• [Data]:
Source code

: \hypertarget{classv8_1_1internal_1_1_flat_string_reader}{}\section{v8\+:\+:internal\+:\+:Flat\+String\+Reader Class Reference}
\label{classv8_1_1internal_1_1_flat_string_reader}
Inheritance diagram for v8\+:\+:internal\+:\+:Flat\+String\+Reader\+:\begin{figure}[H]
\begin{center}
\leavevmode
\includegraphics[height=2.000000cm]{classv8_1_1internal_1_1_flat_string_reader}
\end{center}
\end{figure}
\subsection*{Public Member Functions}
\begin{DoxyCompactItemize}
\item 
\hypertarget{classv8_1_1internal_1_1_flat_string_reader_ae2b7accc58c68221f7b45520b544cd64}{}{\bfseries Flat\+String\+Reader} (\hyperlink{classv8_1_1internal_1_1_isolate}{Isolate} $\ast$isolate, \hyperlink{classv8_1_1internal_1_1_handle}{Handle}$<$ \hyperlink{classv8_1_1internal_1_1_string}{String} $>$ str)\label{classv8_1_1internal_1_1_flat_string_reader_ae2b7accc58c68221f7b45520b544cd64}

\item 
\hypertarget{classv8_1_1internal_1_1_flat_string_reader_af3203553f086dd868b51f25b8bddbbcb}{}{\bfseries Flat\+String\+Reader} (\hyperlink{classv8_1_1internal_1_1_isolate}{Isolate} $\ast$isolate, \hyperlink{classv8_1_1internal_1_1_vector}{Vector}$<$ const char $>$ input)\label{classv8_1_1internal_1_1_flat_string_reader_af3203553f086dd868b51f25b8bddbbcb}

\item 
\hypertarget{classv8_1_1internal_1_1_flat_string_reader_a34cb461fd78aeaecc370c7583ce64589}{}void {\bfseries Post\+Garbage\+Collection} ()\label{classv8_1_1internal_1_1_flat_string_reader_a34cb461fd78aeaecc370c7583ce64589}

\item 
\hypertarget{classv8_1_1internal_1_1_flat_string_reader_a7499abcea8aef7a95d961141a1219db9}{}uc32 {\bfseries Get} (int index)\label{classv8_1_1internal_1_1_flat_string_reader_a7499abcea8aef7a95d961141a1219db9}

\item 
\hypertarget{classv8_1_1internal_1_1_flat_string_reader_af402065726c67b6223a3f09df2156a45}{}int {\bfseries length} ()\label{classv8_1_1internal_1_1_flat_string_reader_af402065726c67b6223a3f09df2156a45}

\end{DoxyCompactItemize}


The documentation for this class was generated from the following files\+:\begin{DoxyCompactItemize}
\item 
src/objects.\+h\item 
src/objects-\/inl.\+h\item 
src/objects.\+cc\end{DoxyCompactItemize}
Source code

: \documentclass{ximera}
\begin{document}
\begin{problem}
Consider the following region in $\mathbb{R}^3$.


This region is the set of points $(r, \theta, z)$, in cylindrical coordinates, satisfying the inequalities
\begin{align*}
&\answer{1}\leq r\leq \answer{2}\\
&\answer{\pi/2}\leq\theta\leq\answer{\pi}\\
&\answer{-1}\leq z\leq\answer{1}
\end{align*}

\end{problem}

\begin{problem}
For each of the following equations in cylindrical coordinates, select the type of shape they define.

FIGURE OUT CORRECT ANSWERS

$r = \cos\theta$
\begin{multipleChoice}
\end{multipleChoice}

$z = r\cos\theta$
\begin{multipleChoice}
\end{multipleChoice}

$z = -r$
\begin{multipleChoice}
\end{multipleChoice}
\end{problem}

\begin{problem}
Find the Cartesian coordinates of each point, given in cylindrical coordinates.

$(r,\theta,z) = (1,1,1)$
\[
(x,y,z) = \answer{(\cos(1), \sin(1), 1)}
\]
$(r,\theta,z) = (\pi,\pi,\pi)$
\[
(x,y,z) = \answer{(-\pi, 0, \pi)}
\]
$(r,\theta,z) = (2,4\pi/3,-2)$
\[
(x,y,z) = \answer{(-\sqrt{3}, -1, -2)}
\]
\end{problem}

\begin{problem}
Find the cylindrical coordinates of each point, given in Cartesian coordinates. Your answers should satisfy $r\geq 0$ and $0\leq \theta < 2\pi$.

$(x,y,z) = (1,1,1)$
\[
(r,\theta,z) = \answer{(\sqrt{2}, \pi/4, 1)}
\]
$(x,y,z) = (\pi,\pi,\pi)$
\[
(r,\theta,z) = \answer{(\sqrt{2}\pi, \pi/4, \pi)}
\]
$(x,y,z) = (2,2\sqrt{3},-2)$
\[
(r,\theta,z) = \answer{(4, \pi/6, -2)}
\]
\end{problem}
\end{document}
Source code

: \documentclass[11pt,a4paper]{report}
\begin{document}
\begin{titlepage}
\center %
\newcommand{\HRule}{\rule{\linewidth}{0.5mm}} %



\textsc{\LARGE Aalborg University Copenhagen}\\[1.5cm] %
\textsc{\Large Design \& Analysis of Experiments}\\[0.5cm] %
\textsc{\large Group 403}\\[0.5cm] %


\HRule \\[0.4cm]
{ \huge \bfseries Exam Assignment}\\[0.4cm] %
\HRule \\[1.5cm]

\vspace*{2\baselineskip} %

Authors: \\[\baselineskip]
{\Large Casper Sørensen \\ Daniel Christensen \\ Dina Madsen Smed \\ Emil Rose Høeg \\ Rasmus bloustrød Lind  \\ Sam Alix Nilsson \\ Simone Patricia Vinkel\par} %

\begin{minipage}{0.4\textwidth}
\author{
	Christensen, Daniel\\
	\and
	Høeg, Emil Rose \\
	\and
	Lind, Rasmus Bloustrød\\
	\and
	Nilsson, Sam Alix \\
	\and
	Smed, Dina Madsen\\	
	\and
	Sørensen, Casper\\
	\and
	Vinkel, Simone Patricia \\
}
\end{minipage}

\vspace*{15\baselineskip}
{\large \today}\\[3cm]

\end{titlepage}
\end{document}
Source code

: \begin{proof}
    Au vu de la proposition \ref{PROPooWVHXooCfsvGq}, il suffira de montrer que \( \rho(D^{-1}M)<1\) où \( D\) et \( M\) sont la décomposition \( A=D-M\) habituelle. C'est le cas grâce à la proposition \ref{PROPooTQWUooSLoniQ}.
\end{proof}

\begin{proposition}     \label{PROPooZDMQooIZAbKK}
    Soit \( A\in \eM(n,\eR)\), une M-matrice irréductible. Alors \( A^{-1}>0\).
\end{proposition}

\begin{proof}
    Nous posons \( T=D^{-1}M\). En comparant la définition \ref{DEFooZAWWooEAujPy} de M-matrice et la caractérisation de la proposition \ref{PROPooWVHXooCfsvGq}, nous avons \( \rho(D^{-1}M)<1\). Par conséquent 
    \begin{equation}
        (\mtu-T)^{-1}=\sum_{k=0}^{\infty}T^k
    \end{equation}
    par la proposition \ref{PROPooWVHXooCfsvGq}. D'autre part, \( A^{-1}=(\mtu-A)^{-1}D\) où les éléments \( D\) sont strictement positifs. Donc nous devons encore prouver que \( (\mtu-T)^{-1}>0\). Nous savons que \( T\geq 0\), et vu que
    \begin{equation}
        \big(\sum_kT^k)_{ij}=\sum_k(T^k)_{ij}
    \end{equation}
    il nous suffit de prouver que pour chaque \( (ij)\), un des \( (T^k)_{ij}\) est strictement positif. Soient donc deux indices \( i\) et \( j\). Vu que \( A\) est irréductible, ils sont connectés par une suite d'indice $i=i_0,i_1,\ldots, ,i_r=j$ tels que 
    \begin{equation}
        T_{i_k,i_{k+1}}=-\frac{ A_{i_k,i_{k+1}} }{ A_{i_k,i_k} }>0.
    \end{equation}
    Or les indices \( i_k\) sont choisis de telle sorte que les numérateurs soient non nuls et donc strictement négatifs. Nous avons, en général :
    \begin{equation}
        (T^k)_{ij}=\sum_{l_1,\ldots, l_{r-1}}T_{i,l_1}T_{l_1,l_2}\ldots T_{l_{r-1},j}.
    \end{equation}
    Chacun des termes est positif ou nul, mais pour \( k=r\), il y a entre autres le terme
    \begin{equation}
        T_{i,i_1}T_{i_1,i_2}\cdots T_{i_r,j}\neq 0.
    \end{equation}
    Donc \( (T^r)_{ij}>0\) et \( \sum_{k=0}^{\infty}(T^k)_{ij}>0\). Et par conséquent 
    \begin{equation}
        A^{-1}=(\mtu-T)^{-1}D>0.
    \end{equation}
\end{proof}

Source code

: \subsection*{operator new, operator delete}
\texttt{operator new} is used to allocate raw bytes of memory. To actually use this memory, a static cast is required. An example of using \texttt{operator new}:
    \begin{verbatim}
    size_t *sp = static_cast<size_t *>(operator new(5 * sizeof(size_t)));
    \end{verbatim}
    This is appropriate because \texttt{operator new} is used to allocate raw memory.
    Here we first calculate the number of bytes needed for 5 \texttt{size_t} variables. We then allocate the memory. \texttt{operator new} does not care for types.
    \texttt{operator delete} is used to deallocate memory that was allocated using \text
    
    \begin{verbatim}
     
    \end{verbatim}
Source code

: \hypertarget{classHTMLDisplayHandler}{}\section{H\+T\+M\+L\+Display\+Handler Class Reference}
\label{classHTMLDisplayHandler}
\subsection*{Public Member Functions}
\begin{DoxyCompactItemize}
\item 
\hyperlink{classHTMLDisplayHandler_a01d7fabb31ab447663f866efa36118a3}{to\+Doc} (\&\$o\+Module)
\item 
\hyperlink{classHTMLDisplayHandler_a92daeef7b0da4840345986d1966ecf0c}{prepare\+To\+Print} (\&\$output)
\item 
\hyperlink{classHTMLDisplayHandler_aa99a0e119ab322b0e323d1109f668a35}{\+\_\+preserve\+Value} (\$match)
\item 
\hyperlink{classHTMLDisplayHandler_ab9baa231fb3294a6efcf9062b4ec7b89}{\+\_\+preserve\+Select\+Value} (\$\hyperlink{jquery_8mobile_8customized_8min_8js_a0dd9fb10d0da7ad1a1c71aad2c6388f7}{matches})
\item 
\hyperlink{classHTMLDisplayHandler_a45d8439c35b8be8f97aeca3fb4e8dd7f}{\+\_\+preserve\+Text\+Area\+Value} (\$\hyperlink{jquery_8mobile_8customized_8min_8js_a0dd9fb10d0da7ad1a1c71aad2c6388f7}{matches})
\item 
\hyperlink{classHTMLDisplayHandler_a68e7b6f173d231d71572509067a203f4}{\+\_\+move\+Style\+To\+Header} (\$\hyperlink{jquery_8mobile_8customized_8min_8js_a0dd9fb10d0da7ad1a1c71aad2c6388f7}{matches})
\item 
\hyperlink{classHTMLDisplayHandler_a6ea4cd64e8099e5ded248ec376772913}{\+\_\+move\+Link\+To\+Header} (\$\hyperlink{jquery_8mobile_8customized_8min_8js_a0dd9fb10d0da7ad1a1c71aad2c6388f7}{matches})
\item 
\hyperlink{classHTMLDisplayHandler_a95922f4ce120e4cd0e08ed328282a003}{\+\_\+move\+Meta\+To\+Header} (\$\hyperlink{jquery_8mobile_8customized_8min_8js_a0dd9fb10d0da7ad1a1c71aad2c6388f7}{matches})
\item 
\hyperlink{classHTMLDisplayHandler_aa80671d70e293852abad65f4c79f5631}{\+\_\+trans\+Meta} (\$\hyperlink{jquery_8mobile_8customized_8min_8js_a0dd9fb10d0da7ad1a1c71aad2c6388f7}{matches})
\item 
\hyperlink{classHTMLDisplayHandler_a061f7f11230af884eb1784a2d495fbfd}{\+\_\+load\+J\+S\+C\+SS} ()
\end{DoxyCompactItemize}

• [What is expected]: Every line with the string "PROPooWVHXooCfsvGq" in the material should be returned.

• [Exercise response]:
    Au vu de la proposition \ref{PROPooWVHXooCfsvGq}, il suffira de montrer que \( \rho(D^{-1}M)<1\) où \( D\) et \( M\) sont la décomposition \( A=D-M\) habituelle. C'est le cas grâce à la proposition \ref{PROPooTQWUooSLoniQ}.
    Nous posons \( T=D^{-1}M\). En comparant la définition \ref{DEFooZAWWooEAujPy} de M-matrice et la caractérisation de la proposition \ref{PROPooWVHXooCfsvGq}, nous avons \( \rho(D^{-1}M)<1\). Par conséquent 
    par la proposition \ref{PROPooWVHXooCfsvGq}. D'autre part, \( A^{-1}=(\mtu-A)^{-1}D\) où les éléments \( D\) sont strictement positifs. Donc nous devons encore prouver que \( (\mtu-T)^{-1}>0\). Nous savons que \( T\geq 0\), et vu que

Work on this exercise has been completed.